Instructions to follow:
Line by line, transcribe the data shown below.

# # # # # # #

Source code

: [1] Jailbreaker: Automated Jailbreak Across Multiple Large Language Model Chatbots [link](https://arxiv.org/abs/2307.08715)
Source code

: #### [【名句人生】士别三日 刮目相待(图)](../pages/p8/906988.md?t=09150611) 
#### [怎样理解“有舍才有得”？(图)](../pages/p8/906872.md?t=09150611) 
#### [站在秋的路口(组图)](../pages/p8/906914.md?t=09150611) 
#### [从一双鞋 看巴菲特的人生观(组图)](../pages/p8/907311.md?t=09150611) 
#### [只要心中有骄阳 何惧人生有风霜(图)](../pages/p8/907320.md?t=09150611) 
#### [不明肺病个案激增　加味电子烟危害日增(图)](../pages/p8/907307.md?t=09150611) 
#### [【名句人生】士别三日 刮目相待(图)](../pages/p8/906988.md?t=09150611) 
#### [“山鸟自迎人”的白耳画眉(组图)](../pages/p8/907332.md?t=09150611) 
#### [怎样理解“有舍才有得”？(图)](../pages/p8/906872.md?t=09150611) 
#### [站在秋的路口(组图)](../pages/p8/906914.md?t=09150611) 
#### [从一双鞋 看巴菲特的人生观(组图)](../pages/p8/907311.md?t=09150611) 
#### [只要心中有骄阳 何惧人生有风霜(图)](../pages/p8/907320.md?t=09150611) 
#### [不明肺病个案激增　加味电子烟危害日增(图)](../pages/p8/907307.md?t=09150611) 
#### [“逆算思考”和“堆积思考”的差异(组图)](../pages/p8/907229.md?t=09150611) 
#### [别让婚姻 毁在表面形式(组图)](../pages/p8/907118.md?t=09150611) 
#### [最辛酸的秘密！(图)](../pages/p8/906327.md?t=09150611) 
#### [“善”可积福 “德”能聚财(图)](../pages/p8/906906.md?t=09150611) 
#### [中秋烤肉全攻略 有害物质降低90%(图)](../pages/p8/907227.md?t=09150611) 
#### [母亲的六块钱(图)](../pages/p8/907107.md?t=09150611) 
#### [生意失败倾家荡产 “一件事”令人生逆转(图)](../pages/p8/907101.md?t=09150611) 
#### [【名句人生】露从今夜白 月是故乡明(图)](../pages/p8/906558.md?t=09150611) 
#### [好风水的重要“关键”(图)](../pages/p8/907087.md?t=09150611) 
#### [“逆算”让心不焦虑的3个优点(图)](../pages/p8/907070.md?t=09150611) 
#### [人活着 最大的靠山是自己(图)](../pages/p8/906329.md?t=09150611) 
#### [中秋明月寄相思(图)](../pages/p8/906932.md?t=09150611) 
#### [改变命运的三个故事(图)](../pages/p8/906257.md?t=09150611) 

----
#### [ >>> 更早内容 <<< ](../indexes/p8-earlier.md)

# # # # # # #

Answer space:
Source code

: [1] Jailbreaker: Automated Jailbreak Across Multiple Large Language Model Chatbots [link](https://arxiv.org/abs/2307.08715)
Source code

: #### [【名句人生】士别三日 刮目相待(图)](../pages/p8/906988.md?t=09150611) 
#### [怎样理解“有舍才有得”？(图)](../pages/p8/906872.md?t=09150611) 
#### [站在秋的路口(组图)](../pages/p8/906914.md?t=09150611) 
#### [从一双鞋 看巴菲特的人生观(组图)](../pages/p8/907311.md?t=09150611) 
#### [只要心中有骄阳 何惧人生有风霜(图)](../pages/p8/907320.md?t=09150611) 
#### [不明肺病个案激增　加味电子烟危害日增(图)](../pages/p8/907307.md?t=09150611) 
#### [【名句人生】士别三日 刮目相待(图)](../pages/p8/906988.md?t=09150611) 
#### [“山鸟自迎人”的白耳画眉(组图)](../pages/p8/907332.md?t=09150611) 
#### [怎样理解“有舍才有得”？(图)](../pages/p8/906872.md?t=09150611) 
#### [站在秋的路口(组图)](../pages/p8/906914.md?t=09150611) 
#### [从一双鞋 看巴菲特的人生观(组图)](../pages/p8/907311.md?t=09150611) 
#### [只要心中有骄阳 何惧人生有风霜(图)](../pages/p8/907320.md?t=09150611) 
#### [不明肺病个案激增　加味电子烟危害日增(图)](../pages/p8/907307.md?t=09150611) 
#### [“逆算思考”和“堆积思考”的差异(组图)](../pages/p8/907229.md?t=09150611) 
#### [别让婚姻 毁在表面形式(组图)](../pages/p8/907118.md?t=09150611) 
#### [最辛酸的秘密！(图)](../pages/p8/906327.md?t=09150611) 
#### [“善”可积福 “德”能聚财(图)](../pages/p8/906906.md?t=09150611) 
#### [中秋烤肉全攻略 有害物质降低90%(图)](../pages/p8/907227.md?t=09150611) 
#### [母亲的六块钱(图)](../pages/p8/907107.md?t=09150611) 
#### [生意失败倾家荡产 “一件事”令人生逆转(图)](../pages/p8/907101.md?t=09150611) 
#### [【名句人生】露从今夜白 月是故乡明(图)](../pages/p8/906558.md?t=09150611) 
#### [好风水的重要“关键”(图)](../pages/p8/907087.md?t=09150611) 
#### [“逆算”让心不焦虑的3个优点(图)](../pages/p8/907070.md?t=09150611) 
#### [人活着 最大的靠山是自己(图)](../pages/p8/906329.md?t=09150611) 
#### [中秋明月寄相思(图)](../pages/p8/906932.md?t=09150611) 
#### [改变命运的三个故事(图)](../pages/p8/906257.md?t=09150611) 

----
#### [ >>> 更早内容 <<< ](../indexes/p8-earlier.md)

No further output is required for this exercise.